Task item -> Your answer is the line containing "### OSX Terminals" plus every line after it to the end of the data below, transcribed exactly and with nothing else.

Dataset entries ->
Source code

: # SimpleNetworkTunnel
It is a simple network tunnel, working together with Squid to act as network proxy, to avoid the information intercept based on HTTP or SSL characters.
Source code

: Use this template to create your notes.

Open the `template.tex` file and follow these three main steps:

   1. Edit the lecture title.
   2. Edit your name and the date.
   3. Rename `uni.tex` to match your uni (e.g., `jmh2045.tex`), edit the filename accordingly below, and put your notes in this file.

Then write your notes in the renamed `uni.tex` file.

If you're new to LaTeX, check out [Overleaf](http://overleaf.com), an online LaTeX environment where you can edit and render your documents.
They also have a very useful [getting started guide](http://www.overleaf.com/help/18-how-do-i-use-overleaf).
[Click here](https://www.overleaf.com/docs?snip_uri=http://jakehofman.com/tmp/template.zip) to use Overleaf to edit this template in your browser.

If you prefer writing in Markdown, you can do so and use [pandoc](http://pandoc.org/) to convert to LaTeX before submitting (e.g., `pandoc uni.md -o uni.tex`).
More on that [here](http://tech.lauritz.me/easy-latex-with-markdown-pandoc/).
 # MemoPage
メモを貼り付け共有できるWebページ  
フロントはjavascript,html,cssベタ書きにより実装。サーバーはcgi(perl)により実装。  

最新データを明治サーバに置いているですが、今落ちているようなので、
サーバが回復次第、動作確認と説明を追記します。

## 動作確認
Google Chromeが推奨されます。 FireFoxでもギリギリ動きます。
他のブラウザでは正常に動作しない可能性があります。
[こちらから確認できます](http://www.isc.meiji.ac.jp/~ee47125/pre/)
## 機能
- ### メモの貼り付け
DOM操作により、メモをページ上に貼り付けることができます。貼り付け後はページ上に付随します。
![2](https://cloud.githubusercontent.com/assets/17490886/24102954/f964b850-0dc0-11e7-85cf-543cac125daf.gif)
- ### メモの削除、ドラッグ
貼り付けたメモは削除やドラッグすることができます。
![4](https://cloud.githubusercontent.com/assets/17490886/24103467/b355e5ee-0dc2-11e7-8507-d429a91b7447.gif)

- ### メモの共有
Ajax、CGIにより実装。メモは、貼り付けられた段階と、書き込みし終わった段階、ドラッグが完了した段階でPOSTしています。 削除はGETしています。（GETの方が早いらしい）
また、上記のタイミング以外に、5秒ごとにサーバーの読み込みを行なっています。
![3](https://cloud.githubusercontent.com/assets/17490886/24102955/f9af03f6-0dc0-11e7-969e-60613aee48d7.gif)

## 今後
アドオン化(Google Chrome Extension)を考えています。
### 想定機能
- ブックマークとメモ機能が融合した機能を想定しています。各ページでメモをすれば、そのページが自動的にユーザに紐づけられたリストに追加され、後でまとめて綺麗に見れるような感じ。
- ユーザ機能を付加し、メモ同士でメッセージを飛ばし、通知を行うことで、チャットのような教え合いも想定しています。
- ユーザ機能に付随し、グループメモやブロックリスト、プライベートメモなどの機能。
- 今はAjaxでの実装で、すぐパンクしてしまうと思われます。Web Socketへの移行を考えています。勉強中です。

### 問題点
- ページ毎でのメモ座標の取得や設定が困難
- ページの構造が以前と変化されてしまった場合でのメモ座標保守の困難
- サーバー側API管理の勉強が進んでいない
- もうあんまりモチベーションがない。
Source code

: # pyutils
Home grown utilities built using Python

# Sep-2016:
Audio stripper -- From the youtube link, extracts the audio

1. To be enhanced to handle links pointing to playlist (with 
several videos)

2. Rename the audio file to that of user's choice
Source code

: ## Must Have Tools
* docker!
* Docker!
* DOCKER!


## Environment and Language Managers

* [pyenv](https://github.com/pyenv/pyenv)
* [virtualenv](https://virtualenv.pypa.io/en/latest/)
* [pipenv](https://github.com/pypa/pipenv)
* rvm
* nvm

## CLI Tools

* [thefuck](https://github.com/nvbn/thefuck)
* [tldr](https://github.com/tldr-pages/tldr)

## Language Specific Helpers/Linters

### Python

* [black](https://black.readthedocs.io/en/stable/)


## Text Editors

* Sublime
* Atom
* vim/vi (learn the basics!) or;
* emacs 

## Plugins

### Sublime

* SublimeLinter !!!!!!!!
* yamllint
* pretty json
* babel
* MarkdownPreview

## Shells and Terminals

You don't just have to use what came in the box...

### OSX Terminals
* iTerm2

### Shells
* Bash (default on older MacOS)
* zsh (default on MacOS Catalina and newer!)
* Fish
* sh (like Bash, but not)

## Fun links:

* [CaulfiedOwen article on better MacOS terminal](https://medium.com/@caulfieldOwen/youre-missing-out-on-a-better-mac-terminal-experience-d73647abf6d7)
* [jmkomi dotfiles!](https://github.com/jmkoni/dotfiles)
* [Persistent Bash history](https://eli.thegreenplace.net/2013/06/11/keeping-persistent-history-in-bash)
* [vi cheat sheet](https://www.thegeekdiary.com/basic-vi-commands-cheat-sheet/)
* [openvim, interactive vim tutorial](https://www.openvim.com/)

The completed task ->
### OSX Terminals
* iTerm2

### Shells
* Bash (default on older MacOS)
* zsh (default on MacOS Catalina and newer!)
* Fish
* sh (like Bash, but not)

## Fun links:

* [CaulfiedOwen article on better MacOS terminal](https://medium.com/@caulfieldOwen/youre-missing-out-on-a-better-mac-terminal-experience-d73647abf6d7)
* [jmkomi dotfiles!](https://github.com/jmkoni/dotfiles)
* [Persistent Bash history](https://eli.thegreenplace.net/2013/06/11/keeping-persistent-history-in-bash)
* [vi cheat sheet](https://www.thegeekdiary.com/basic-vi-commands-cheat-sheet/)
* [openvim, interactive vim tutorial](https://www.openvim.com/)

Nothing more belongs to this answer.